------ EXERCISE MATERIALS ------

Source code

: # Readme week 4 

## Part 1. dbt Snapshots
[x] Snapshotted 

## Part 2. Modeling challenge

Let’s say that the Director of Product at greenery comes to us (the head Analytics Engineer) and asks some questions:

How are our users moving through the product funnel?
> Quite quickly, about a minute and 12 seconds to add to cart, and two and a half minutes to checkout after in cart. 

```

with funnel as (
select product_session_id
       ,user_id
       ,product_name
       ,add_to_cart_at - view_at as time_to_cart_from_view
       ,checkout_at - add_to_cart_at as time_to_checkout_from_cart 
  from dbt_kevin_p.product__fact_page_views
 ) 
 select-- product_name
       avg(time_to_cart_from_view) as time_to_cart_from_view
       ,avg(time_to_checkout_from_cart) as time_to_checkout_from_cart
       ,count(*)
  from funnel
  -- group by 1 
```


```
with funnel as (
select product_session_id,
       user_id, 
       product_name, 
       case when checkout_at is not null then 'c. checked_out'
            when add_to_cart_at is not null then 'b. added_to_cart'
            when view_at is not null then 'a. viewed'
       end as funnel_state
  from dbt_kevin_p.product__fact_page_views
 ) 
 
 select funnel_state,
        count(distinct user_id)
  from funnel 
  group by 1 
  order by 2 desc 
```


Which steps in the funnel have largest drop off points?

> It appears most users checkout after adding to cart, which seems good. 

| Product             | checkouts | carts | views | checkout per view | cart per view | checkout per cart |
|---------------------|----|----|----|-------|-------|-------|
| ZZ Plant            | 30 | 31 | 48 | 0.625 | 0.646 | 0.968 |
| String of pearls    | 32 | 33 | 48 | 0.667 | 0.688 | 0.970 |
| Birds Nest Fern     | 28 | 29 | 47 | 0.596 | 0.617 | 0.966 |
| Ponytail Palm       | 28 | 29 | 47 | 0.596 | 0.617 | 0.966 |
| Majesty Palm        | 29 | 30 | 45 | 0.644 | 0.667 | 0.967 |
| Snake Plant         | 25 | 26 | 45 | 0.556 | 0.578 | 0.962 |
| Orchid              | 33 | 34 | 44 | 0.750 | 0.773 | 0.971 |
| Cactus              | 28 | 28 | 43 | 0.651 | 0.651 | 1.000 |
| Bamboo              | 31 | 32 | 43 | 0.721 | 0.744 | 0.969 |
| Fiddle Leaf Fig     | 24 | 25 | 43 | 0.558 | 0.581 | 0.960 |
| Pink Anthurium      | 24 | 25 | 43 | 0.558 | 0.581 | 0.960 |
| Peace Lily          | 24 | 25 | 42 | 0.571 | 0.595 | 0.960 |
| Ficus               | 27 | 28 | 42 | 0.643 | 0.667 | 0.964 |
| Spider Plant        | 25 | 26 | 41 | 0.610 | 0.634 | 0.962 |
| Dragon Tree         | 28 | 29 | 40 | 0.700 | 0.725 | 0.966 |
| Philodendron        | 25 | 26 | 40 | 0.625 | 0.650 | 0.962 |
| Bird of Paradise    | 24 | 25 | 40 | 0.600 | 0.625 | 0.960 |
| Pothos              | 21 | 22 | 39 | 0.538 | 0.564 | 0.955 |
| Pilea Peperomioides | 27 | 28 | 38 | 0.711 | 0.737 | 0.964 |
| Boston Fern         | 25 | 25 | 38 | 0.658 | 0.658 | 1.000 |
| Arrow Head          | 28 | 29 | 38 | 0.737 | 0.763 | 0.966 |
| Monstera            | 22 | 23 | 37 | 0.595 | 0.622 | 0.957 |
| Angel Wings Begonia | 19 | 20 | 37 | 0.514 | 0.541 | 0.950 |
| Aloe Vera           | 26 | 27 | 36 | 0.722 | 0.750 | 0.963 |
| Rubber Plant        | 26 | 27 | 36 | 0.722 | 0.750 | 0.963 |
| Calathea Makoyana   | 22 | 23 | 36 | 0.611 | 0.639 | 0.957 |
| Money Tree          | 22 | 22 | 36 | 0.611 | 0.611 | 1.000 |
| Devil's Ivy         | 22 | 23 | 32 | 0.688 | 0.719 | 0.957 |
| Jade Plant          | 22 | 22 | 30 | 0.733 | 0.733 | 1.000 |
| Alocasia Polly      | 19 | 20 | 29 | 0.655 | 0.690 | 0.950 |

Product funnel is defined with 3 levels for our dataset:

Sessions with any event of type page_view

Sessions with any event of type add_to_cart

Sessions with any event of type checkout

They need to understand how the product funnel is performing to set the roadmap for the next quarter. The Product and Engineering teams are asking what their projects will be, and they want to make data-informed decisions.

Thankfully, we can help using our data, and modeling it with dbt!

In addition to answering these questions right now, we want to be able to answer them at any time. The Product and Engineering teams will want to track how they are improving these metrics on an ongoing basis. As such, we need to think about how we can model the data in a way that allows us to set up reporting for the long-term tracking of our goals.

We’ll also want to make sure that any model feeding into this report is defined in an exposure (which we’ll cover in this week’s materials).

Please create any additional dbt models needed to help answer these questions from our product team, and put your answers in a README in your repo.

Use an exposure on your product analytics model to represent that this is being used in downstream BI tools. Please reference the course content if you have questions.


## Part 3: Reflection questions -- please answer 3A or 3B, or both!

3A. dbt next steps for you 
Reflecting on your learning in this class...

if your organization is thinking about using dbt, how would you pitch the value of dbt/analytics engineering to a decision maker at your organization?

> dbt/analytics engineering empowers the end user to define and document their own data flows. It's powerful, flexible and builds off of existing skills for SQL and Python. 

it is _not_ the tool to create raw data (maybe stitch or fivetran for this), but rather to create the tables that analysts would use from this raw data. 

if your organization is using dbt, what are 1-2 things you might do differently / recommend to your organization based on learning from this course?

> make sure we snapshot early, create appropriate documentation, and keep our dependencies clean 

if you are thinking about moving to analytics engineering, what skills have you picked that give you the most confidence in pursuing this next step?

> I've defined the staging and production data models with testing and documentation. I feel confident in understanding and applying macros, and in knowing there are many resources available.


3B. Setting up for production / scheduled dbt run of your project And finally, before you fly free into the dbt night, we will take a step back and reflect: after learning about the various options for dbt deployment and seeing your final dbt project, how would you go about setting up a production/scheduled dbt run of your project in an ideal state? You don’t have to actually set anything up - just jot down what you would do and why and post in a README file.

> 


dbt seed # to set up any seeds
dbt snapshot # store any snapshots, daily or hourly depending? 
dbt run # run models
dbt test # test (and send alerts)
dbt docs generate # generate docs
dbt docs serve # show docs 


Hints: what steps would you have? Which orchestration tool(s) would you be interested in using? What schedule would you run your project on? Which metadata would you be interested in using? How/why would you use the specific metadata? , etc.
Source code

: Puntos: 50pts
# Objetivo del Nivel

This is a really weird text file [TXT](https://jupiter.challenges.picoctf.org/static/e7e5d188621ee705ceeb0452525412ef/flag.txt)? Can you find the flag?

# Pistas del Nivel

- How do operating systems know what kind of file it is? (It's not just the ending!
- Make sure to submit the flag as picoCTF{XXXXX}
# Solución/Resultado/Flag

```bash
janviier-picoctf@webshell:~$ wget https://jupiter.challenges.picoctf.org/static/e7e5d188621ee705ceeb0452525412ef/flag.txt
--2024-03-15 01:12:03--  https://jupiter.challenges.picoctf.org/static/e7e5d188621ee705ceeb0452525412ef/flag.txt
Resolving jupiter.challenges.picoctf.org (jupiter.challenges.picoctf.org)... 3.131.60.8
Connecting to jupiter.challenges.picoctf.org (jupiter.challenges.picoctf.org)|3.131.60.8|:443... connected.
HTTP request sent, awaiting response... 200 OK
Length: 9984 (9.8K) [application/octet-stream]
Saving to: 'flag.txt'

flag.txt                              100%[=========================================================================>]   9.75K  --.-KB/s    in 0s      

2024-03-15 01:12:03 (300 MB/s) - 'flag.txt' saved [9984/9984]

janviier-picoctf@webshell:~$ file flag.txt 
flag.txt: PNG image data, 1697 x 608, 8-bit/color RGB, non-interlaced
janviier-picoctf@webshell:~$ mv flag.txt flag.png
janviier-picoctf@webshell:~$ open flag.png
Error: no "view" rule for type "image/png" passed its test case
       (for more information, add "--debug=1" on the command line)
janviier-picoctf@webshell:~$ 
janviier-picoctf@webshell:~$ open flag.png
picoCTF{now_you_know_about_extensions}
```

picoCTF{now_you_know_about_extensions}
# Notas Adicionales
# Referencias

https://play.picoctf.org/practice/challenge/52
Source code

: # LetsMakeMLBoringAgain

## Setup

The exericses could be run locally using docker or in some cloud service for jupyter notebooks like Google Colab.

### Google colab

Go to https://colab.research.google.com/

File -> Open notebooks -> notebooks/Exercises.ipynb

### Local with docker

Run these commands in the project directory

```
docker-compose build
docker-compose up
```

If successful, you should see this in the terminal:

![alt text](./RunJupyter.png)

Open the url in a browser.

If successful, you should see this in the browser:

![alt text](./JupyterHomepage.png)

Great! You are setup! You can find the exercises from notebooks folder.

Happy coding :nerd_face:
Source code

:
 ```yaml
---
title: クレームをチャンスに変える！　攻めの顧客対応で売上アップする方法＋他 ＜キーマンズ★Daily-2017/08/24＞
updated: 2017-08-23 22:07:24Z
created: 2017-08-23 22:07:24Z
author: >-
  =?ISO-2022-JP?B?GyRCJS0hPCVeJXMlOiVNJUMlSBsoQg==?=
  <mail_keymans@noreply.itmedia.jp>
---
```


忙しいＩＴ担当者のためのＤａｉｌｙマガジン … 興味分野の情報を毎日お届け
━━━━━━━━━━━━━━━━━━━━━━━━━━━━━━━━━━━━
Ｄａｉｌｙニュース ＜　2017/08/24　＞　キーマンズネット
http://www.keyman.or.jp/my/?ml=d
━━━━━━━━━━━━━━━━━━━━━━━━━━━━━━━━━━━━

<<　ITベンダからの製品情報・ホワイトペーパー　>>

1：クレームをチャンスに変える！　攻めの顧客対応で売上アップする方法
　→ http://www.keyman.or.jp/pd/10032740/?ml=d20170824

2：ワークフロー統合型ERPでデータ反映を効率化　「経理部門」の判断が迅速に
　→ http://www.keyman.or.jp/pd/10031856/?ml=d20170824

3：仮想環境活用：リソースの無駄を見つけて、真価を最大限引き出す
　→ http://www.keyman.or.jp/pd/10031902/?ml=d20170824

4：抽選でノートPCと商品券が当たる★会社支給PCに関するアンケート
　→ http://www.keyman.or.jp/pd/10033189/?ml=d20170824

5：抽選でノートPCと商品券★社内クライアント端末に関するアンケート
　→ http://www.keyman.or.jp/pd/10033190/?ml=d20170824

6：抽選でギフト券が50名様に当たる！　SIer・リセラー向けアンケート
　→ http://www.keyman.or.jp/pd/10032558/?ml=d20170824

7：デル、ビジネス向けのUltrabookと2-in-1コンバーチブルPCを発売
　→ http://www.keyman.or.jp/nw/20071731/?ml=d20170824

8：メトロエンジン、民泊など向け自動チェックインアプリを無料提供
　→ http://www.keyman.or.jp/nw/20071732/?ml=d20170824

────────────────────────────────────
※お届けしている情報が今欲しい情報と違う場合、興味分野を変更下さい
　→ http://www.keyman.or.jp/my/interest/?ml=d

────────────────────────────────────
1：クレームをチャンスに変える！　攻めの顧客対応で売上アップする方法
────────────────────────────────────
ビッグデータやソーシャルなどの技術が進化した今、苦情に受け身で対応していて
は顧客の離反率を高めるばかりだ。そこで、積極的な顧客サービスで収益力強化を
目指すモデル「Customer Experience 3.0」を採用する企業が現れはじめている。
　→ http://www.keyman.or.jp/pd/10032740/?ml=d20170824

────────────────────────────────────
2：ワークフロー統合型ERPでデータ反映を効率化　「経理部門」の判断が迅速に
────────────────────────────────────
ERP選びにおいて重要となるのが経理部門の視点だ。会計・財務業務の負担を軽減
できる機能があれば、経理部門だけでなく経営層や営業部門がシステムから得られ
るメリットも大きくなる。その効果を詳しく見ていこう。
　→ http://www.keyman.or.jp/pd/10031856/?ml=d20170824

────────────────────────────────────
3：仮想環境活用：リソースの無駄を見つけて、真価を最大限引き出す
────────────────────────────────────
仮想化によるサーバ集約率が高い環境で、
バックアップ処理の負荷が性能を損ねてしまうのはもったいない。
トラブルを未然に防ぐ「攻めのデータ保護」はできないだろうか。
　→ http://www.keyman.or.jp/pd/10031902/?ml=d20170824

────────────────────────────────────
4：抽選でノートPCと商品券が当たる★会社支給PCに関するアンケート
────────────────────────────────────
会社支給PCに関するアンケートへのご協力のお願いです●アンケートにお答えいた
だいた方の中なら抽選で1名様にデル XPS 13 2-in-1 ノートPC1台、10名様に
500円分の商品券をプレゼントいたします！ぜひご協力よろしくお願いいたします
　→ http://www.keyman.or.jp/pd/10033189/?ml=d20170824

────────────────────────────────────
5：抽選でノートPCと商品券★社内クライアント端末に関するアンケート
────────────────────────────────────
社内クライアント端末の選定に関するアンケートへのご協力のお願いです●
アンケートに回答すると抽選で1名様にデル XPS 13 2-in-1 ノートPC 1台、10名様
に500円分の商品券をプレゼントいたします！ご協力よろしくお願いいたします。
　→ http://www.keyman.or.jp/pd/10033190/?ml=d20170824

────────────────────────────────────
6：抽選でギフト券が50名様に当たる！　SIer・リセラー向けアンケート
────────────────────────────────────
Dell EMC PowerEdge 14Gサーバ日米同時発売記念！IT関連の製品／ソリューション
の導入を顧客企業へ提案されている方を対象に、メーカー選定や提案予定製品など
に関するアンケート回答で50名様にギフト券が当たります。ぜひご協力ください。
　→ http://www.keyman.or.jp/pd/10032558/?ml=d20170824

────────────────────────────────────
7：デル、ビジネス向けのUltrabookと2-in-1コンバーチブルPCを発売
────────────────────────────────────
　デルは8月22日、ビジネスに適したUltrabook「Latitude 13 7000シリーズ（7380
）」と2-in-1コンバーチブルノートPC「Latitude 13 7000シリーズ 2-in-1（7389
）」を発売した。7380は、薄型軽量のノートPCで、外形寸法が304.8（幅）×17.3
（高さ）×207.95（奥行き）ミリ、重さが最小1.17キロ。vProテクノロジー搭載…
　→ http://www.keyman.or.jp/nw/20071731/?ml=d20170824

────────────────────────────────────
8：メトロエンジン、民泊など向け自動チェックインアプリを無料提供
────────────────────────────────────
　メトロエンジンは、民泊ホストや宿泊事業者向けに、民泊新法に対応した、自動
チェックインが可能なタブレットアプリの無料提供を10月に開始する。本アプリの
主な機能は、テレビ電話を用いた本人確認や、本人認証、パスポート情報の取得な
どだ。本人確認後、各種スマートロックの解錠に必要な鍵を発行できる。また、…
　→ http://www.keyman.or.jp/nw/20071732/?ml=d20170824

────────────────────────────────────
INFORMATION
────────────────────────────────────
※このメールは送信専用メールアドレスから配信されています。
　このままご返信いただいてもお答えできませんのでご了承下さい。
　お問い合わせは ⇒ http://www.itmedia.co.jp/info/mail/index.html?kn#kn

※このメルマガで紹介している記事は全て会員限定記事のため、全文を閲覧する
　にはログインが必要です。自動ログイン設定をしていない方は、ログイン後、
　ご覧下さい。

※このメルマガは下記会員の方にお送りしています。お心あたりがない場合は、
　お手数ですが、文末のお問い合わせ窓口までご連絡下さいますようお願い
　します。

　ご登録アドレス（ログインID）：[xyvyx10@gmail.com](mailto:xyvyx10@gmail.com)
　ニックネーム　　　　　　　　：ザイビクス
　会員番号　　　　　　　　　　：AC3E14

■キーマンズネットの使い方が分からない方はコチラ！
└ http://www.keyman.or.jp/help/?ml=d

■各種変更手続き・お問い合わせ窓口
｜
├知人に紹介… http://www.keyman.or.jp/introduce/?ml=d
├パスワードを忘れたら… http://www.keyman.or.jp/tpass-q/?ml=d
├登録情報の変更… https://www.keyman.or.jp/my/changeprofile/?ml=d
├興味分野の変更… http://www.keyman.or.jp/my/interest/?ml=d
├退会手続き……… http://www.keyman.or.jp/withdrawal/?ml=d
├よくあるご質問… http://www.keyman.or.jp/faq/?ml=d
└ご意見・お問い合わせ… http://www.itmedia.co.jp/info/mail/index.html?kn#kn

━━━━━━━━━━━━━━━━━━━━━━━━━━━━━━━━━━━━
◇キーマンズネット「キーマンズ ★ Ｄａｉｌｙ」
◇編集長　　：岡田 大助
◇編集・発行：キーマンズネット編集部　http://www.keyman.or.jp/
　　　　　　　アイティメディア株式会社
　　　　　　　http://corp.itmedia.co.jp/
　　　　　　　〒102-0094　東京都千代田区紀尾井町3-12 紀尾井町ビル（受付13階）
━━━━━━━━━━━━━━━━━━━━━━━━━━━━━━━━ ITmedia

------

> **THE PROBLEM**:
Copy each line of the listing above that includes the word "should".

> **WRITTEN REPLY**:
If successful, you should see this in the terminal:
If successful, you should see this in the browser:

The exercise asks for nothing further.